━━ THE INPUT
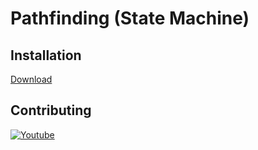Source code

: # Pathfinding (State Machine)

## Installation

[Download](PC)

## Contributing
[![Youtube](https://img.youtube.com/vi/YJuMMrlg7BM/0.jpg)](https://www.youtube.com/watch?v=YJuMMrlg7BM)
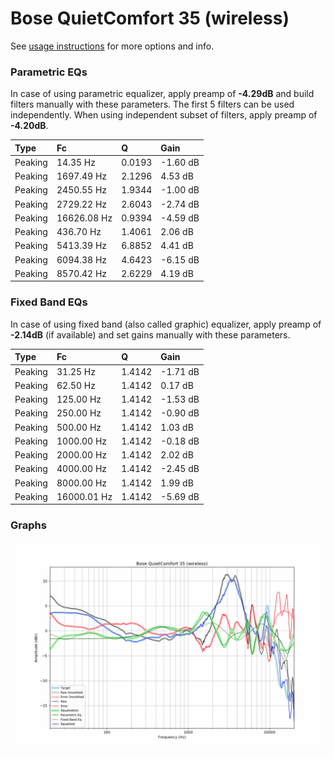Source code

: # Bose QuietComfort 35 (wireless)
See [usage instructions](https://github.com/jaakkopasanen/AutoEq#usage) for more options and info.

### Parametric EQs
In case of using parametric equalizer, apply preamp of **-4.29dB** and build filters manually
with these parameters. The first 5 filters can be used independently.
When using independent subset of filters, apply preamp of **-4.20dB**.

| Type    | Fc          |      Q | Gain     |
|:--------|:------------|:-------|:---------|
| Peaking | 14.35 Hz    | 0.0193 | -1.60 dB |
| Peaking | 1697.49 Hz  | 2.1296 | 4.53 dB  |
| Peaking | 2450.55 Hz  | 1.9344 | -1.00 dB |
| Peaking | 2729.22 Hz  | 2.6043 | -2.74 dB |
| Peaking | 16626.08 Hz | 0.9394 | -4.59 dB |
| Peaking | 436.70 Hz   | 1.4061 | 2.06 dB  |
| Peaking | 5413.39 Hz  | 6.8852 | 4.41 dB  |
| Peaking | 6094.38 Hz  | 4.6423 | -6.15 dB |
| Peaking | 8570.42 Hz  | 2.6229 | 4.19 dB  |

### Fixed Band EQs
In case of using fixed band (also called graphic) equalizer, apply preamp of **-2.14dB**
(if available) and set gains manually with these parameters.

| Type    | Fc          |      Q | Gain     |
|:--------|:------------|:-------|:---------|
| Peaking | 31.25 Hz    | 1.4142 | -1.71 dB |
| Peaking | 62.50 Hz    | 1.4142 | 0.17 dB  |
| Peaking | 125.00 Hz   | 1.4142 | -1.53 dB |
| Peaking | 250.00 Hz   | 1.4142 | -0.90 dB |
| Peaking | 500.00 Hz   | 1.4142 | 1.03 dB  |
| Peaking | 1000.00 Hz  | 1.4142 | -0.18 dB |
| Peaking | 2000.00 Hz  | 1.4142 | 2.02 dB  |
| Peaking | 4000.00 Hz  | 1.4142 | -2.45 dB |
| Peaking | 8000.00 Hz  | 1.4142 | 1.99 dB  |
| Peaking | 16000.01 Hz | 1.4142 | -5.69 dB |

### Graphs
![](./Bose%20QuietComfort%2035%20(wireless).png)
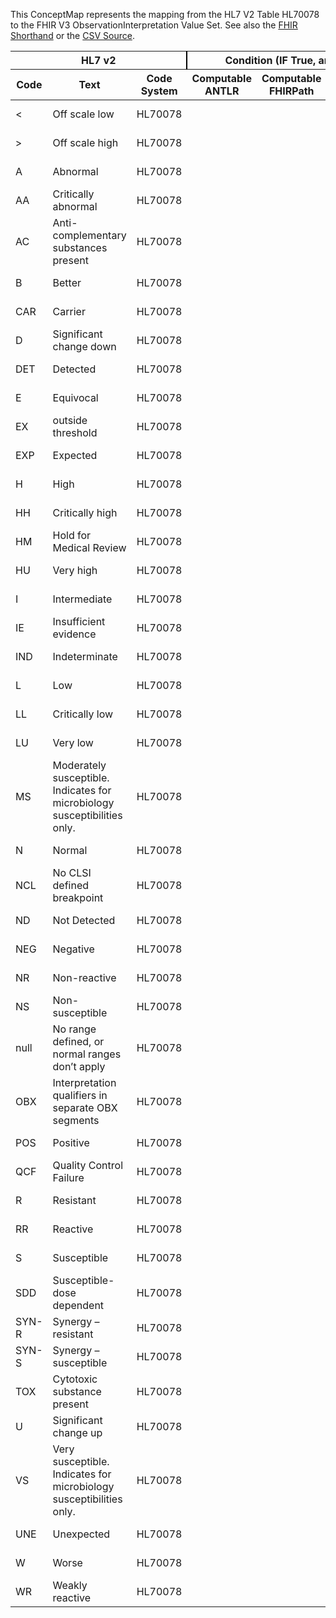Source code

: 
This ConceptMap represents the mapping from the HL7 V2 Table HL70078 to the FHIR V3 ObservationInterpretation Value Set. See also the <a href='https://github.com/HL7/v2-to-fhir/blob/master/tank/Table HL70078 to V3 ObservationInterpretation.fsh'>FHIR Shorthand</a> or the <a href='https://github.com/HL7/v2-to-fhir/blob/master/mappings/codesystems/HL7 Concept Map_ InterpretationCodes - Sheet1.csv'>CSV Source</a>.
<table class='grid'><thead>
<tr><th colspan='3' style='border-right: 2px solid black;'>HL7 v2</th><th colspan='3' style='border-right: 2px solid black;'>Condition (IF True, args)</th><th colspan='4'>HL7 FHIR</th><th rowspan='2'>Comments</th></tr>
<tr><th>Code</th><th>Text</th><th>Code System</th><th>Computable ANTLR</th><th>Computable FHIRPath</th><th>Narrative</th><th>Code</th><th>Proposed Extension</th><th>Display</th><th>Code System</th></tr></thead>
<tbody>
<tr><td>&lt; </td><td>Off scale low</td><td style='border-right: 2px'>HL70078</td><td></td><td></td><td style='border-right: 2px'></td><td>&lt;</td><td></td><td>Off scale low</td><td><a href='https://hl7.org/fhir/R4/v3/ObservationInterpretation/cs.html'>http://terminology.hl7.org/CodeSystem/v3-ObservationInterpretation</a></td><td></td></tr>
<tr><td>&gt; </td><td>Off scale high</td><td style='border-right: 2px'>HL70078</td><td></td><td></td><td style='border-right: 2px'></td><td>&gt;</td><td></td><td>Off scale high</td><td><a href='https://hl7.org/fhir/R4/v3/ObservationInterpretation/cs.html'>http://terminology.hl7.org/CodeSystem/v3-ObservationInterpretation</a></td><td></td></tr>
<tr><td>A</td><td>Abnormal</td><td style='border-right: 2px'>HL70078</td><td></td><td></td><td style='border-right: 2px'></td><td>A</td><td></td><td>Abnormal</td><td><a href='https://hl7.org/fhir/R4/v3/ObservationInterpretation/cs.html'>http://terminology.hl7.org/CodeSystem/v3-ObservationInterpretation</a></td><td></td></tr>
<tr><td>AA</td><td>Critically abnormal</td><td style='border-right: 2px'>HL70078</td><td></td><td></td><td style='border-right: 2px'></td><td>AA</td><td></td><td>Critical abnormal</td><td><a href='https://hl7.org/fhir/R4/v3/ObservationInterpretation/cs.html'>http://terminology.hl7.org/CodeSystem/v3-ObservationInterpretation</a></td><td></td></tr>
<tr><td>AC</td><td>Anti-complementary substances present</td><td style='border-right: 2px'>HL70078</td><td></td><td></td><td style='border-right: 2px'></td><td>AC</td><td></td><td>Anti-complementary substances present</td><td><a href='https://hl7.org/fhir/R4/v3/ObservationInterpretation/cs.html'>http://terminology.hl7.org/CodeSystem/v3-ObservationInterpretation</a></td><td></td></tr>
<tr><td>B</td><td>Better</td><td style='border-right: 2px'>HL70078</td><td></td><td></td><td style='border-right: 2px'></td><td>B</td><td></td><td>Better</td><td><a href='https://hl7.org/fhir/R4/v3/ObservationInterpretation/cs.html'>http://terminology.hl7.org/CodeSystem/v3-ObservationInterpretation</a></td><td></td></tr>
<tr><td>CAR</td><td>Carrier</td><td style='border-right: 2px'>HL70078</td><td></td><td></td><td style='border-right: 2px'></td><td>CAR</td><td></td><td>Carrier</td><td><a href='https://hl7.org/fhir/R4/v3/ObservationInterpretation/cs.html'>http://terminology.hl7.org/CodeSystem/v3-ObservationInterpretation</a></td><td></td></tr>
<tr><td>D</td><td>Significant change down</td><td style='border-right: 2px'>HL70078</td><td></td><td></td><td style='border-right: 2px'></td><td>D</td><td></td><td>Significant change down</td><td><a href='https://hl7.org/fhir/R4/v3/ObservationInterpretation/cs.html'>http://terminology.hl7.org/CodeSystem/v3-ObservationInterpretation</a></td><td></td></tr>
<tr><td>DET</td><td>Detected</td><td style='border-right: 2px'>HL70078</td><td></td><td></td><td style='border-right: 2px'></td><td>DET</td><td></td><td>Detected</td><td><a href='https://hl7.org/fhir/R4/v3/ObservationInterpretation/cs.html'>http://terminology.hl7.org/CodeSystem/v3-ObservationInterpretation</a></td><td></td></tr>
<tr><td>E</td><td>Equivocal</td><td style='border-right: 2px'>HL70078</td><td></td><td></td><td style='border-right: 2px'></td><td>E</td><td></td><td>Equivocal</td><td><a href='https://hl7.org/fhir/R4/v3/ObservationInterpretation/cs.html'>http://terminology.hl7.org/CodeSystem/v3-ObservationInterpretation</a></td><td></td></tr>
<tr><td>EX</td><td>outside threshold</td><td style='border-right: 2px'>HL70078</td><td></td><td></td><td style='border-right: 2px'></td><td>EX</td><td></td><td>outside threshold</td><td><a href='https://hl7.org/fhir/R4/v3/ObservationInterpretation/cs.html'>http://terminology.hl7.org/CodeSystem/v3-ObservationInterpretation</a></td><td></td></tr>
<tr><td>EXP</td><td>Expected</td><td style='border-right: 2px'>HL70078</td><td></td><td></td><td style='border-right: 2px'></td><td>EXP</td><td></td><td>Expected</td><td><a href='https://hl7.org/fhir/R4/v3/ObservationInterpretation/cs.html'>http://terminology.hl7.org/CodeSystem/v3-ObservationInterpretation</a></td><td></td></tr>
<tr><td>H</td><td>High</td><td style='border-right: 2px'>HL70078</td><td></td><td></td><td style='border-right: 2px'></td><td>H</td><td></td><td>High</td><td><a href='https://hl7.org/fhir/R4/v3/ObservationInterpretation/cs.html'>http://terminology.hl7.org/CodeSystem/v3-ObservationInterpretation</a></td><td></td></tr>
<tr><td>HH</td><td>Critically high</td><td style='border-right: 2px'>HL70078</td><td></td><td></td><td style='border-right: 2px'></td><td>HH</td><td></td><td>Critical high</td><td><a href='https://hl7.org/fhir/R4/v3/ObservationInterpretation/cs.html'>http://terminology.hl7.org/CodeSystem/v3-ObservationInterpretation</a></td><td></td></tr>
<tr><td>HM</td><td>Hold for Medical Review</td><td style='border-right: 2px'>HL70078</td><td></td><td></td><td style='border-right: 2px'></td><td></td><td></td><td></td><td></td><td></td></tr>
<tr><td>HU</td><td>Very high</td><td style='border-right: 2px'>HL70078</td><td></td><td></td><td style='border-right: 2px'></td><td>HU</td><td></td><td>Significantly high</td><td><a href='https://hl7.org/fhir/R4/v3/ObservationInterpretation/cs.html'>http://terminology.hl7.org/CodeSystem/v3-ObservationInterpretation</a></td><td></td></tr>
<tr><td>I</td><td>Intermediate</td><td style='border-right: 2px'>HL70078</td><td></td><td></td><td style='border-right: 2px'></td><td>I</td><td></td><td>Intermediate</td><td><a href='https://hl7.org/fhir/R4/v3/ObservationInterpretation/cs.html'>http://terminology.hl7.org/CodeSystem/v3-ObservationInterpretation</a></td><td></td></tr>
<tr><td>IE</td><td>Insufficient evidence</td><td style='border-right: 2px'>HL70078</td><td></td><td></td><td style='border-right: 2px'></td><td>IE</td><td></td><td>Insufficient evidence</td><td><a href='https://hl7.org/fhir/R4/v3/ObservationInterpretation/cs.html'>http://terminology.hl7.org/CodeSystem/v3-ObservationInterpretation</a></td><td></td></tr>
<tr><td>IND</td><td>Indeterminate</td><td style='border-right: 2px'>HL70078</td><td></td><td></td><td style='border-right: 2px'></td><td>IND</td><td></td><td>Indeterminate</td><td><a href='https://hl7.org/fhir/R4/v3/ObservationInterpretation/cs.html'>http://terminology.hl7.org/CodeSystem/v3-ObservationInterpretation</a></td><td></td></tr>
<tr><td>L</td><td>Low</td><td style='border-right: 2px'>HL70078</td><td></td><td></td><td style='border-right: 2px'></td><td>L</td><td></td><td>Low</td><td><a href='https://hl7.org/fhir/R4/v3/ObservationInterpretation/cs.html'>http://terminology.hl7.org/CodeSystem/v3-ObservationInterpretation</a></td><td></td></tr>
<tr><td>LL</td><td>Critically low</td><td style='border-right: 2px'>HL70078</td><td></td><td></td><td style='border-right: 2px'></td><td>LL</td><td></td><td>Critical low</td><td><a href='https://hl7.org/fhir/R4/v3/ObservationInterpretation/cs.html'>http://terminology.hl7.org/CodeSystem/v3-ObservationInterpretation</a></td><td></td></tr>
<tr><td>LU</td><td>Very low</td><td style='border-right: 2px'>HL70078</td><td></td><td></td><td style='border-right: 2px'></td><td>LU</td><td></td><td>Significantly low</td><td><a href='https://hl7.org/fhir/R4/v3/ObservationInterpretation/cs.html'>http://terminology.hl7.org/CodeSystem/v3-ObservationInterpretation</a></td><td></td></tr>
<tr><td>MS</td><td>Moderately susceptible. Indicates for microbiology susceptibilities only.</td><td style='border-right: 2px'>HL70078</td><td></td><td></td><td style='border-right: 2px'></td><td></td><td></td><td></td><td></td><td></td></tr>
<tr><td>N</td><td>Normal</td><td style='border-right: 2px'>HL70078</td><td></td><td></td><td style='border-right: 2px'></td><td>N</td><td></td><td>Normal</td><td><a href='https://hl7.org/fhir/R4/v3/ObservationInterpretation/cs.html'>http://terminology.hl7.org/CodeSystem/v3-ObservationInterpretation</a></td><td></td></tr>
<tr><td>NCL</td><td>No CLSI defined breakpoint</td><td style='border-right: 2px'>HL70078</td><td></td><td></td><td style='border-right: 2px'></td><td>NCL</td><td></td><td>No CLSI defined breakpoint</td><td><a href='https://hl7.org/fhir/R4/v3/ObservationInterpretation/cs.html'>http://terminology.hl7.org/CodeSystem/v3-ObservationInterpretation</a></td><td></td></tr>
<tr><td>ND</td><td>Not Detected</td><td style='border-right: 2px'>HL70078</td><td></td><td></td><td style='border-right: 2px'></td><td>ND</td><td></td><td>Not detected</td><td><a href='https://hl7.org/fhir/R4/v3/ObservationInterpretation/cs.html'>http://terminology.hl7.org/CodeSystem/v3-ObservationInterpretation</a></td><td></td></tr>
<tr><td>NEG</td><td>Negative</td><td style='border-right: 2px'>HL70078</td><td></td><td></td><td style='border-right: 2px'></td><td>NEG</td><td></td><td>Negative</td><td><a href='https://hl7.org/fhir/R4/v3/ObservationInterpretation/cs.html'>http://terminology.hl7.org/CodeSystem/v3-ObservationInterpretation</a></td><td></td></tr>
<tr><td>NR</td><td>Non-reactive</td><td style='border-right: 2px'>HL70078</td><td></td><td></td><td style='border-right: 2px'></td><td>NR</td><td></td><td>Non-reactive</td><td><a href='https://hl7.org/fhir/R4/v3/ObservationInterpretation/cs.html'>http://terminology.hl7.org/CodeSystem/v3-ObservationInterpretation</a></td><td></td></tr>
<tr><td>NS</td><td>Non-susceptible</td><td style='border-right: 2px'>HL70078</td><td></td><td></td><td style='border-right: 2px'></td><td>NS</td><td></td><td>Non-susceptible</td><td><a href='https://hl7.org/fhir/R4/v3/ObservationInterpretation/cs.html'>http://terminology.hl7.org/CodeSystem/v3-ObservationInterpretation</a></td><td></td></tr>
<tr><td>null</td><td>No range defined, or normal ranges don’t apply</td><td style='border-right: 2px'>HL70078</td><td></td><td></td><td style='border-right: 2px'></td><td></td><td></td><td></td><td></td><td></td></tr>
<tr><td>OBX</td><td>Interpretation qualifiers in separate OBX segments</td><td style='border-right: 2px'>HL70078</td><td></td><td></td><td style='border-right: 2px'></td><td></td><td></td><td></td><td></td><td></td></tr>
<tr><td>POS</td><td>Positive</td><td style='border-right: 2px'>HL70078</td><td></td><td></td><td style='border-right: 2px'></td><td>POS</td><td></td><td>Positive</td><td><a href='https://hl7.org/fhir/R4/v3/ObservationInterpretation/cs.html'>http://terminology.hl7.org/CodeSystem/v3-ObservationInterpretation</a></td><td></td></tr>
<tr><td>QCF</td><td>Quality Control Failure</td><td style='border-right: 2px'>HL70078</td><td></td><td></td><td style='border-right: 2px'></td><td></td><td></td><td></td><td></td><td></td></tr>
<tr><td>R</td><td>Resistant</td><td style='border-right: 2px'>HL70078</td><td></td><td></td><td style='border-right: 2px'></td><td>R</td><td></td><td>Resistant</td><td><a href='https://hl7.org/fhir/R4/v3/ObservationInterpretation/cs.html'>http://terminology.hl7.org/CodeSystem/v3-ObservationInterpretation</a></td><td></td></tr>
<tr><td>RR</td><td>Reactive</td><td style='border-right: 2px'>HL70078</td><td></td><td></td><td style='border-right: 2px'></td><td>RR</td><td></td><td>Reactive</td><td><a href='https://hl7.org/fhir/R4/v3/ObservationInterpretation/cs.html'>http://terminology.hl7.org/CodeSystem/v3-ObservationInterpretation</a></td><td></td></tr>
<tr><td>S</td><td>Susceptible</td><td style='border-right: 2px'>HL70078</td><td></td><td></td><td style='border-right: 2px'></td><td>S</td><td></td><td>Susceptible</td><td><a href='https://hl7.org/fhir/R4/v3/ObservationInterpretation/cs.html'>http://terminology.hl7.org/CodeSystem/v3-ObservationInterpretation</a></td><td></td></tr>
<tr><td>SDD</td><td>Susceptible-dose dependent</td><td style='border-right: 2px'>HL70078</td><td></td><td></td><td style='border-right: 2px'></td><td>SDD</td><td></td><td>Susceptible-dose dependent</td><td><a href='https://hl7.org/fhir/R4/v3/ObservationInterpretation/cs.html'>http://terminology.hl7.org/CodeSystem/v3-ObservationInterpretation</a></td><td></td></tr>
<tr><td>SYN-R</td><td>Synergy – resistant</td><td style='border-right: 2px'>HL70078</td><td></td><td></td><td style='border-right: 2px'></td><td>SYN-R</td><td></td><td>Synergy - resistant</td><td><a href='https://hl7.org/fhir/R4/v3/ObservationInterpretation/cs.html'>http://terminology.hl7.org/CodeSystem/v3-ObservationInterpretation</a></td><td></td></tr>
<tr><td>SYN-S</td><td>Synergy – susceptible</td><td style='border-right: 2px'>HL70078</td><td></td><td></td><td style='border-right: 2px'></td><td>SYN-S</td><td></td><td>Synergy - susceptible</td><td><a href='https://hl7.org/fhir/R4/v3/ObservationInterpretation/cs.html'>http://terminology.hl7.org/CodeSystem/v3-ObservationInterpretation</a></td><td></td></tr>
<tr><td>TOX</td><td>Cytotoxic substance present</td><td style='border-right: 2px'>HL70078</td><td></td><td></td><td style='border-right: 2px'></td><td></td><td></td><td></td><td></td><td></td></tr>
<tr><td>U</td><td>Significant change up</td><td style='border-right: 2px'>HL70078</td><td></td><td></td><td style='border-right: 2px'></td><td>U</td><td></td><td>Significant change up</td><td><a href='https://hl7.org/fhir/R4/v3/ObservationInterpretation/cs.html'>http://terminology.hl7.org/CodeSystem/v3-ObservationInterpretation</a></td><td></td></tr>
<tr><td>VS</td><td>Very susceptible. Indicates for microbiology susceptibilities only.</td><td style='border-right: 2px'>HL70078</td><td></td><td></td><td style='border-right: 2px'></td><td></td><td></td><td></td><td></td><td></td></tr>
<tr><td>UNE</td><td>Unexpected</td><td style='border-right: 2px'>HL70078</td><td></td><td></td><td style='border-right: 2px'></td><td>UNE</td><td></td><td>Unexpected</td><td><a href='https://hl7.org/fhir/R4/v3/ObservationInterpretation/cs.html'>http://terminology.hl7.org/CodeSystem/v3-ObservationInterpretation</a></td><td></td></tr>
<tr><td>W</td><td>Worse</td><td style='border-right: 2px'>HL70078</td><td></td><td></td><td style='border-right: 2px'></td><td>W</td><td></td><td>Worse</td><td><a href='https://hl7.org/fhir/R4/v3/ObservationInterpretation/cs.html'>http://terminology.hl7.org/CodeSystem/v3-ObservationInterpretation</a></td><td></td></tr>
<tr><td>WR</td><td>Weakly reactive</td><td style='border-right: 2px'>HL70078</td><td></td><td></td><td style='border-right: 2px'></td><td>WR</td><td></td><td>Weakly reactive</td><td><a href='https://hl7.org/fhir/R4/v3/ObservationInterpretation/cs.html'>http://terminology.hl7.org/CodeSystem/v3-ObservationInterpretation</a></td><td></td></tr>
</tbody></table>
━━━━
■ EXERCISE AIM: Find each line in the records that contains the string "scale", then say how many there are and nothing else.

■ FINAL ANSWER: 2